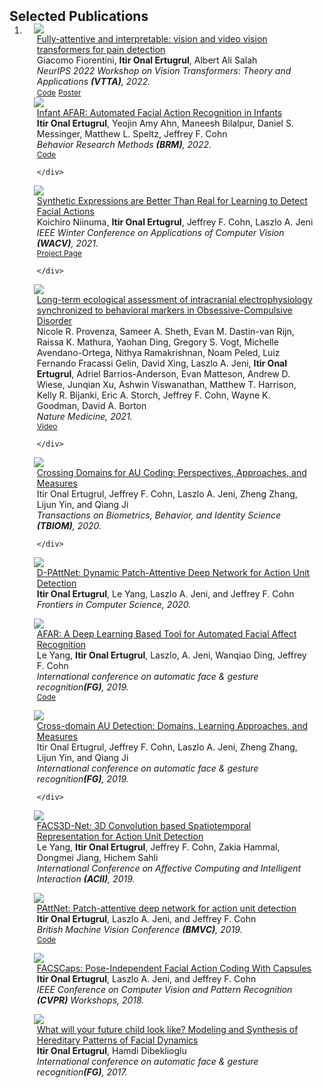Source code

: <h2 id="publications" style="margin: 2px 0px -15px;">Selected Publications</h2>

<div class="publications">
<ol class="bibliography">

<li>

<div class="pub-row">

  <div class="col-sm-3 abbr" style="position: relative;padding-right: 15px;padding-left: 15px;">
    <img src="assets/img/2022/vtta_pipeline2.png" class="teaser img-fluid z-depth-1">
    <!--<abbr class="badge">BRM</abbr>-->
  </div>

  <div class="col-sm-9" style="position: relative;padding-right: 15px;padding-left: 20px;">
    <div class="title"><a href="https://drive.google.com/file/d/1mfuiUbYSnfXQ88Su5Hlf7vw75Jz07uEh/view">Fully-attentive and interpretable: vision and video
vision transformers for pain detection</a></div>
    <div class="author">Giacomo Fiorentini, <strong>Itir Onal Ertugrul</strong>, Albert Ali Salah</div>
    <div class="periodical"><em>NeurIPS 2022 Workshop on Vision Transformers: Theory and Applications <strong>(VTTA)</strong>, 2022.</em></div>
    <div class="links">
      <a href="https://github.com/IPDTFE/ViT-McMaster" class="btn btn-sm z-depth-0" role="button" target="_blank" style="font-size:12px;">Code</a>
      <a href="https://nips.cc/media/PosterPDFs/NeurIPS%202022/61316.png?t=1669661317.4587843" class="btn btn-sm z-depth-0" role="button" target="_blank" style="font-size:12px;">Poster</a>
    </div>
  </div>
</div>

<div class="pub-row">

  <div class="col-sm-3 abbr" style="position: relative;padding-right: 15px;padding-left: 15px;">
    <img src="assets/img/2022/InfantAFAR_pipeline.png" class="teaser img-fluid z-depth-1">
    <!--<abbr class="badge">BRM</abbr>-->
  </div>

  <div class="col-sm-9" style="position: relative;padding-right: 15px;padding-left: 20px;">
    <div class="title"><a href="https://doi.org/10.3758/s13428-022-01863-y">Infant AFAR: Automated Facial Action Recognition in Infants</a></div>
    <div class="author"><strong>Itir Onal Ertugrul</strong>, Yeojin Amy Ahn, Maneesh Bilalpur, Daniel S. Messinger, Matthew L. Speltz, Jeffrey F. Cohn</div>
    <div class="periodical"><em>Behavior Research Methods <strong>(BRM)</strong>, 2022.</em></div>
    <div class="links">
      <a href="https://github.com/AffectAnalysisGroup/AFARtoolbox/tree/master/InfantAFAR" class="btn btn-sm z-depth-0" role="button" target="_blank" style="font-size:12px;">Code</a>

    </div>
  </div>
</div>

<p/>  
  
<div class="pub-row">

  <div class="col-sm-3 abbr" style="position: relative;padding-right: 15px;padding-left: 15px;">
    <img src="assets/img/2021/SyntheticExpressions.png" class="teaser img-fluid z-depth-1">
    <!--<abbr class="badge">WACV</abbr>-->
  </div>

  <div class="col-sm-9" style="position: relative;padding-right: 15px;padding-left: 20px;">
    <div class="title"><a href="https://openaccess.thecvf.com/content/WACV2021/papers/Niinuma_Synthetic_Expressions_Are_Better_Than_Real_for_Learning_to_Detect_WACV_2021_paper.pdf">Synthetic Expressions are Better Than Real for Learning to Detect Facial Actions</a></div>
    <div class="author">Koichiro Niinuma, <strong>Itir Onal Ertugrul</strong>, Jeffrey F. Cohn, Laszlo A. Jeni</div>
    <div class="periodical"><em>IEEE Winter Conference on Applications of Computer Vision <strong>(WACV)</strong>, 2021.</em></div>
    <div class="links">
      <a href="https://kniinuma.github.io/SyntheticExpressionBetterThanReal/" class="btn btn-sm z-depth-0" role="button" target="_blank" style="font-size:12px;">Project Page</a>

    </div>
  </div>
</div>

<p/>  

<div class="pub-row">

  <div class="col-sm-3 abbr" style="position: relative;padding-right: 15px;padding-left: 15px;">
    <img src="assets/img/2021/nature_medicine.png" class="teaser img-fluid z-depth-1">
    <!--<abbr class="badge">WACV</abbr>-->
  </div>

  <div class="col-sm-9" style="position: relative;padding-right: 15px;padding-left: 20px;">
    <div class="title"><a href="https://www.ncbi.nlm.nih.gov/pmc/articles/PMC8800455/pdf/nihms-1759646.pdf">Long-term ecological assessment of intracranial electrophysiology synchronized to behavioral markers in Obsessive-Compulsive Disorder</a></div>
    <div class="author">Nicole R. Provenza, Sameer A. Sheth, Evan M. Dastin-van Rijn, Raissa K. Mathura, Yaohan Ding, Gregory S. Vogt, Michelle Avendano-Ortega, Nithya Ramakrishnan, Noam Peled, Luiz Fernando Fracassi Gelin, David Xing, Laszlo A. Jeni, <strong>Itir Onal Ertugrul</strong>, Adriel Barrios-Anderson, Evan Matteson, Andrew D. Wiese, Junqian Xu, Ashwin Viswanathan, Matthew T. Harrison, Kelly R. Bijanki, Eric A. Storch, Jeffrey F. Cohn, Wayne K. Goodman, David A. Borton</div>
    <div class="periodical"><em>Nature Medicine, 2021.</em></div>
    <div class="links">
      <a href="https://static-content.springer.com/esm/art%3A10.1038%2Fs41591-021-01550-z/MediaObjects/41591_2021_1550_MOESM2_ESM.mp4" class="btn btn-sm z-depth-0" role="button" target="_blank" style="font-size:12px;">Video</a>
      
    </div>
  </div>
</div>

<p/>  

<div class="pub-row">

  <div class="col-sm-3 abbr" style="position: relative;padding-right: 15px;padding-left: 15px;">
    <img src="assets/img/2020/crossing_domains.png" class="teaser img-fluid z-depth-1">
    <!--<abbr class="badge">WACV</abbr>-->
  </div>

  <div class="col-sm-9" style="position: relative;padding-right: 15px;padding-left: 20px;">
    <div class="title"><a href="assets/papers/OnalErtugrul_TBIOM_AAM.pdf">Crossing Domains for AU Coding: Perspectives, Approaches, and Measures</a></div>
    <div class="author">Itir Onal Ertugrul, Jeffrey F. Cohn, Laszlo A. Jeni, Zheng Zhang, Lijun Yin, and Qiang Ji</div>
    <div class="periodical"><em>Transactions on Biometrics, Behavior, and Identity Science <strong>(TBIOM)</strong>, 2020.</em></div>
    <div class="links">
    
      
    </div>
  </div>
</div>
  

<p/>  
  
<div class="pub-row">

  <div class="col-sm-3 abbr" style="position: relative;padding-right: 15px;padding-left: 15px;">
    <img src="assets/img/2020/dpattnet.jpeg" class="teaser img-fluid z-depth-1">
    <!--<abbr class="badge">WACV</abbr>-->
  </div>

  <div class="col-sm-9" style="position: relative;padding-right: 15px;padding-left: 20px;">
    <div class="title"><a href="https://www.frontiersin.org/articles/10.3389/fcomp.2019.00011/full">D-PAttNet: Dynamic Patch-Attentive Deep Network for Action Unit Detection</a></div>
    <div class="author"><strong>Itir Onal Ertugrul</strong>, Le Yang, Laszlo A. Jeni, and Jeffrey F. Cohn</div>
    <div class="periodical"><em>Frontiers in Computer Science, 2020.</em></div>
    
  </div>
</div>  


<p/>  
  
<div class="pub-row">

  <div class="col-sm-3 abbr" style="position: relative;padding-right: 15px;padding-left: 15px;">
    <img src="assets/img/2019/afar.png" class="teaser img-fluid z-depth-1">
    <!--<abbr class="badge">WACV</abbr>-->
  </div>

  <div class="col-sm-9" style="position: relative;padding-right: 15px;padding-left: 20px;">
    <div class="title"><a href="https://par.nsf.gov/servlets/purl/10168237">AFAR: A Deep Learning Based Tool for Automated Facial Affect Recognition</a></div>
    <div class="author">Le Yang, <strong>Itir Onal Ertugrul</strong>, Laszlo, A. Jeni, Wanqiao Ding, Jeffrey F. Cohn</div>
    <div class="periodical"><em>International conference on automatic face & gesture recognition<strong>(FG)</strong>, 2019.</em></div>
    <div class="links">
    <a href="https://github.com/AffectAnalysisGroup/AFARtoolbox/" class="btn btn-sm z-depth-0" role="button" target="_blank" style="font-size:12px;">Code</a>
  </div>
  </div>
</div> 

<p/>  

<div class="pub-row">

  <div class="col-sm-3 abbr" style="position: relative;padding-right: 15px;padding-left: 15px;">
    <img src="assets/img/2019/cross-domain-au.jpeg" class="teaser img-fluid z-depth-1">
    <!--<abbr class="badge">WACV</abbr>-->
  </div>

  <div class="col-sm-9" style="position: relative;padding-right: 15px;padding-left: 20px;">
    <div class="title"><a href="https://www.ncbi.nlm.nih.gov/pmc/articles/PMC6867108/">Cross-domain AU Detection: Domains, Learning Approaches, and Measures</a></div>
    <div class="author">Itir Onal Ertugrul, Jeffrey F. Cohn, Laszlo A. Jeni, Zheng Zhang, Lijun Yin, and Qiang Ji</div>
    <div class="periodical"><em>International conference on automatic face & gesture recognition<strong>(FG)</strong>, 2019.</em></div>
    <div class="links">
    
      
    </div>
  </div>
</div>

<p/>  
  
<div class="pub-row">

  <div class="col-sm-3 abbr" style="position: relative;padding-right: 15px;padding-left: 15px;">
    <img src="assets/img/2019/acii19.png" class="teaser img-fluid z-depth-1">
    <!--<abbr class="badge">WACV</abbr>-->
  </div>

  <div class="col-sm-9" style="position: relative;padding-right: 15px;padding-left: 20px;">
    <div class="title"><a href="https://par.nsf.gov/servlets/purl/10168237">FACS3D-Net: 3D Convolution based Spatiotemporal Representation for Action Unit Detection</a></div>
    <div class="author">Le Yang, <strong>Itir Onal Ertugrul</strong>, Jeffrey F. Cohn, Zakia Hammal, Dongmei Jiang, Hichem Sahli</div>
    <div class="periodical"><em>International Conference on Affective Computing and Intelligent Interaction <strong>(ACII)</strong>, 2019.</em></div>
    
  </div>
</div> 

<p/>  
  
<div class="pub-row">

  <div class="col-sm-3 abbr" style="position: relative;padding-right: 15px;padding-left: 15px;">
    <img src="assets/img/2019/pattnet.png" class="teaser img-fluid z-depth-1">
    <!--<abbr class="badge">WACV</abbr>-->
  </div>

  <div class="col-sm-9" style="position: relative;padding-right: 15px;padding-left: 20px;">
    <div class="title"><a href="https://www.jeffcohn.net/wp-content/uploads/2019/07/BMVC2019_PAttNet.pdf.pdf">PAttNet: Patch-attentive deep network for action unit detection</a></div>
    <div class="author"><strong>Itir Onal Ertugrul</strong>, Laszlo A. Jeni, and Jeffrey F. Cohn</div>
    <div class="periodical"><em>British Machine Vision Conference <strong>(BMVC)</strong>, 2019.</em></div>
    <div class="links">
      <a href="https://github.com/AffectAnalysisGroup/PAttNet" class="btn btn-sm z-depth-0" role="button" target="_blank" style="font-size:12px;">Code</a>
    
  </div>
  </div>
</div> 

<p/>  
  
<div class="pub-row">

  <div class="col-sm-3 abbr" style="position: relative;padding-right: 15px;padding-left: 15px;">
    <img src="assets/img/2018/facscaps.png" class="teaser img-fluid z-depth-1">
    <!--<abbr class="badge">WACV</abbr>-->
  </div>

  <div class="col-sm-9" style="position: relative;padding-right: 15px;padding-left: 20px;">
    <div class="title"><a href="https://openaccess.thecvf.com/content_cvpr_2018_workshops/w41/html/Ertugrul_FACSCaps_Pose-Independent_Facial_CVPR_2018_paper.html">FACSCaps: Pose-Independent Facial Action Coding With Capsules</a></div>
    <div class="author"><strong>Itir Onal Ertugrul</strong>, Laszlo A. Jeni, and Jeffrey F. Cohn</div>
    <div class="periodical"><em>IEEE Conference on Computer Vision and Pattern Recognition <strong>(CVPR)</strong> Workshops, 2018.</em></div>
    
  </div>
</div> 

<p/>  
  
<div class="pub-row">

  <div class="col-sm-3 abbr" style="position: relative;padding-right: 15px;padding-left: 15px;">
    <img src="assets/img/2017/kinship.png" class="teaser img-fluid z-depth-1">
    <!--<abbr class="badge">WACV</abbr>-->
  </div>

  <div class="col-sm-9" style="position: relative;padding-right: 15px;padding-left: 20px;">
    <div class="title"><a href="assets/papers/FG_kinship_synthesis.pdf">What will your future child look like? Modeling and Synthesis of Hereditary Patterns of Facial Dynamics</a></div>
    <div class="author"><strong>Itir Onal Ertugrul</strong>, Hamdi Dibeklioglu</div>
    <div class="periodical"><em>International conference on automatic face & gesture recognition<strong>(FG)</strong>, 2017.</em></div>
    
  </div>
</div> 
  
  
</li>
  
<br>

</ol>
</div>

- - - -

→ EXERCISE DETAILS:
Return only the number of lines in the data that hold the string "openaccess".

→ RESULT OF THE EXERCISE:
2